Exercise brief →
Having found the line that contains "<details><summ", please retype only it and every line after it up to the end of the entries, exactly as written.

[[ Records provided, beginning ]]

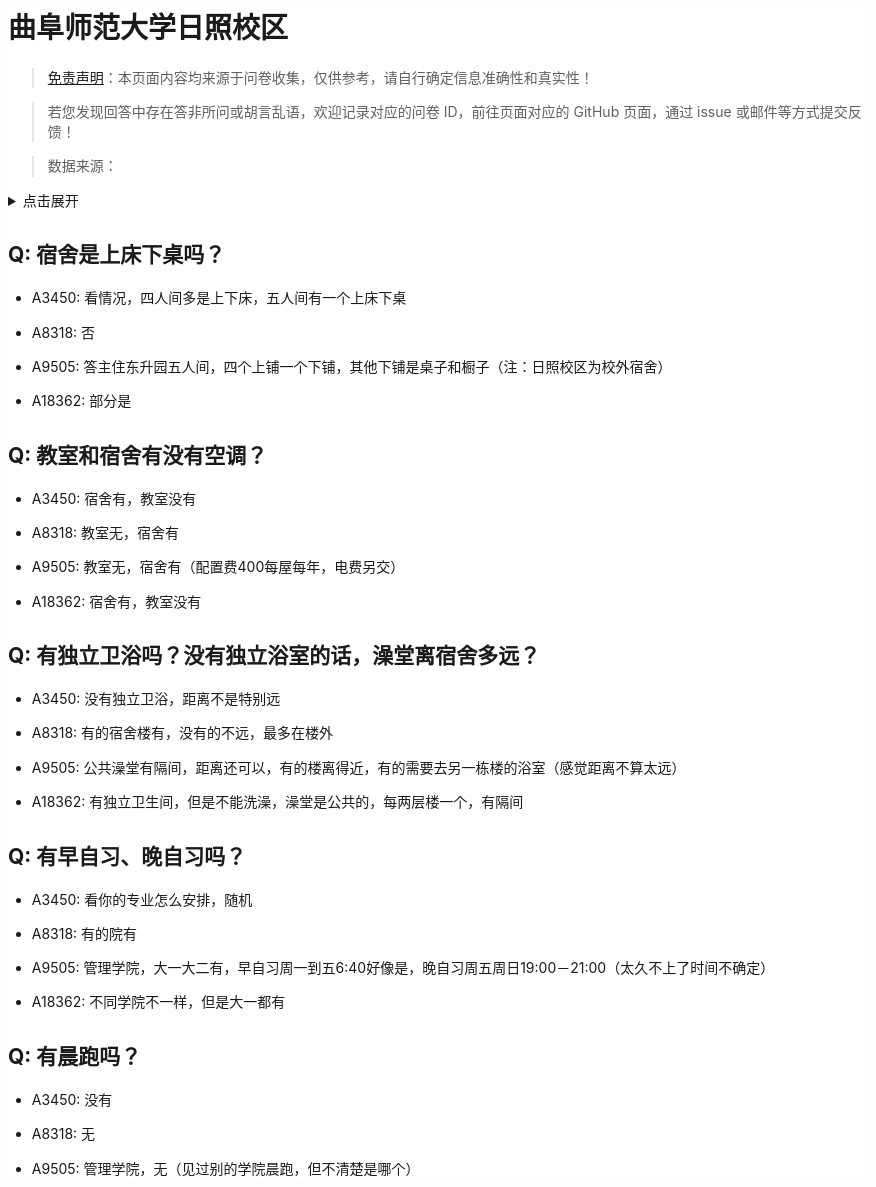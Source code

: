 # 曲阜师范大学日照校区

> [免责声明](https://colleges.chat/#_3)：本页面内容均来源于问卷收集，仅供参考，请自行确定信息准确性和真实性！

> 若您发现回答中存在答非所问或胡言乱语，欢迎记录对应的问卷 ID，前往页面对应的 GitHub 页面，通过 issue 或邮件等方式提交反馈！

> 数据来源：

<details><summary>点击展开</summary></details>

## Q: 宿舍是上床下桌吗？

- A3450: 看情况，四人间多是上下床，五人间有一个上床下桌

- A8318: 否

- A9505: 答主住东升园五人间，四个上铺一个下铺，其他下铺是桌子和橱子（注：日照校区为校外宿舍）

- A18362: 部分是

## Q: 教室和宿舍有没有空调？

- A3450: 宿舍有，教室没有

- A8318: 教室无，宿舍有

- A9505: 教室无，宿舍有（配置费400每屋每年，电费另交）

- A18362: 宿舍有，教室没有

## Q: 有独立卫浴吗？没有独立浴室的话，澡堂离宿舍多远？

- A3450: 没有独立卫浴，距离不是特别远

- A8318: 有的宿舍楼有，没有的不远，最多在楼外

- A9505: 公共澡堂有隔间，距离还可以，有的楼离得近，有的需要去另一栋楼的浴室（感觉距离不算太远）

- A18362: 有独立卫生间，但是不能洗澡，澡堂是公共的，每两层楼一个，有隔间

## Q: 有早自习、晚自习吗？

- A3450: 看你的专业怎么安排，随机

- A8318: 有的院有

- A9505: 管理学院，大一大二有，早自习周一到五6:40好像是，晚自习周五周日19:00－21:00（太久不上了时间不确定）

- A18362: 不同学院不一样，但是大一都有

## Q: 有晨跑吗？

- A3450: 没有

- A8318: 无

- A9505: 管理学院，无（见过别的学院晨跑，但不清楚是哪个）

[[ Records provided, end ]]

Task response →
<details><summary>点击展开</summary></details>

## Q: 宿舍是上床下桌吗？

- A3450: 看情况，四人间多是上下床，五人间有一个上床下桌

- A8318: 否

- A9505: 答主住东升园五人间，四个上铺一个下铺，其他下铺是桌子和橱子（注：日照校区为校外宿舍）

- A18362: 部分是

## Q: 教室和宿舍有没有空调？

- A3450: 宿舍有，教室没有

- A8318: 教室无，宿舍有

- A9505: 教室无，宿舍有（配置费400每屋每年，电费另交）

- A18362: 宿舍有，教室没有

## Q: 有独立卫浴吗？没有独立浴室的话，澡堂离宿舍多远？

- A3450: 没有独立卫浴，距离不是特别远

- A8318: 有的宿舍楼有，没有的不远，最多在楼外

- A9505: 公共澡堂有隔间，距离还可以，有的楼离得近，有的需要去另一栋楼的浴室（感觉距离不算太远）

- A18362: 有独立卫生间，但是不能洗澡，澡堂是公共的，每两层楼一个，有隔间

## Q: 有早自习、晚自习吗？

- A3450: 看你的专业怎么安排，随机

- A8318: 有的院有

- A9505: 管理学院，大一大二有，早自习周一到五6:40好像是，晚自习周五周日19:00－21:00（太久不上了时间不确定）

- A18362: 不同学院不一样，但是大一都有

## Q: 有晨跑吗？

- A3450: 没有

- A8318: 无

- A9505: 管理学院，无（见过别的学院晨跑，但不清楚是哪个）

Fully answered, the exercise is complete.